Le nom d'un cabinet rassure ; le nom d'un avocat convainc. Ces deux réputations ne sont pas concurrentes : elles se renforcent l'une l'autre, à condition de les construire consciemment plutôt que de les laisser au hasard.
Pourquoi la réputation individuelle compte, même en cabinet
Un client qui a été bien accompagné ne recommande pas "le cabinet" dans l'abstrait : il recommande une personne, avec un nom, un visage, une manière de faire. Cette réputation individuelle circule par le bouche-à-oreille bien avant qu'un futur client ne consulte un site ou une fiche Google.
Ce qui construit une réputation professionnelle en ligne
- Une présence cohérente sur les mêmes plateformes dans la durée, plutôt que sporadique
- Une spécialité clairement affichée, plutôt qu'un positionnement trop généraliste
- Des prises de position pédagogiques régulières (articles, publications, interventions)
- Une image visuelle cohérente : même photo, même ton, sur tous les supports
Le piège à éviter : l'auto-promotion permanente
Un personal branding perçu comme de l'auto-promotion continue produit l'effet inverse de celui recherché, et s'expose au regard vigilant de la profession sur la dignité de la communication. L'enjeu est de se rendre utile et reconnaissable, pas de se mettre en avant à chaque publication.
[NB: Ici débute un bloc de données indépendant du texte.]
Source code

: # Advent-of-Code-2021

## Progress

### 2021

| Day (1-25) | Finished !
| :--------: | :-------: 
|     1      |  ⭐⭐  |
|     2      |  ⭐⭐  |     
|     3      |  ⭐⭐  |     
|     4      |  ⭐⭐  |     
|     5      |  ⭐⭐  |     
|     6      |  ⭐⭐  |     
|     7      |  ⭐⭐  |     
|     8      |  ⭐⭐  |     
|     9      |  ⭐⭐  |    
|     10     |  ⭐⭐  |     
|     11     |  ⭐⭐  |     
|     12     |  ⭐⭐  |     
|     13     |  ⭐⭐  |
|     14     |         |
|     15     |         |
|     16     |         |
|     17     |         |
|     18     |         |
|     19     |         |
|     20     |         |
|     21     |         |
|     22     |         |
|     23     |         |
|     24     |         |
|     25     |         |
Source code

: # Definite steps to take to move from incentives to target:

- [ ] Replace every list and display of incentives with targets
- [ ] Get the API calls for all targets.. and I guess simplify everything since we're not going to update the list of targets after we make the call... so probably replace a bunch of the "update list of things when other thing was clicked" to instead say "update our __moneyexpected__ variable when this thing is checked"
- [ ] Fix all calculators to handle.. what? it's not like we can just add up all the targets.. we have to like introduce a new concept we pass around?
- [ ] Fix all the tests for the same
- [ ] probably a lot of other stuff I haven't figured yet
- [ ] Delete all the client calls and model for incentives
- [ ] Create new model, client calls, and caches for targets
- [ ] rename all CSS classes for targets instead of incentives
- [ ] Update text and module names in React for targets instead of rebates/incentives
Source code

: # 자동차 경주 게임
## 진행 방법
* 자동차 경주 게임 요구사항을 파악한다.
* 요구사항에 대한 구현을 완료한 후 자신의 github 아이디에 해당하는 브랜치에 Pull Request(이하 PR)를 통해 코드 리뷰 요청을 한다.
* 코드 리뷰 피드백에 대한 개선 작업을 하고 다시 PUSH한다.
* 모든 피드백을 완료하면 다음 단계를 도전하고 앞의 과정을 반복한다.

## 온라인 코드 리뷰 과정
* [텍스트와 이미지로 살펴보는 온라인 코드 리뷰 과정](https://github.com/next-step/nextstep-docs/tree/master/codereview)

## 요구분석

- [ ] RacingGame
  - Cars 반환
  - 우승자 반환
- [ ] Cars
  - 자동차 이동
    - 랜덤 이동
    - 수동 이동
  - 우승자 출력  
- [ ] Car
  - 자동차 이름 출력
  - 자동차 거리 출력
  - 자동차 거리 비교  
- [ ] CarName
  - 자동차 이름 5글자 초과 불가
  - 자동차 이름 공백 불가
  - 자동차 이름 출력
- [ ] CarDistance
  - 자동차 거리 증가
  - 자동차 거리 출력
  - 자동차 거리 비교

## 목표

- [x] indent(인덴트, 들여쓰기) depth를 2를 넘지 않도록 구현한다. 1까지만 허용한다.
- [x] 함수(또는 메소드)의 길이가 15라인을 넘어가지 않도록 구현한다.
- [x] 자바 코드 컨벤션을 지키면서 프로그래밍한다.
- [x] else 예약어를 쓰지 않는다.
Individuel et collectif : un équilibre à trouver
Un avocat associé gagne à construire sa réputation propre sans jamais l'opposer à celle du cabinet : les publications personnelles peuvent renvoyer vers le site du cabinet, et inversement, sans que l'un n'efface l'autre.
On ne se souvient pas d'un cabinet ; on se souvient d'un avocat qui a pris le temps d'expliquer clairement une situation compliquée.
Comment nous accompagnons cette dimension
Le contenu que nous rédigeons (blog, réseaux sociaux) peut être pensé pour mettre en avant l'avocat autant que le cabinet, selon l'équilibre qui vous convient.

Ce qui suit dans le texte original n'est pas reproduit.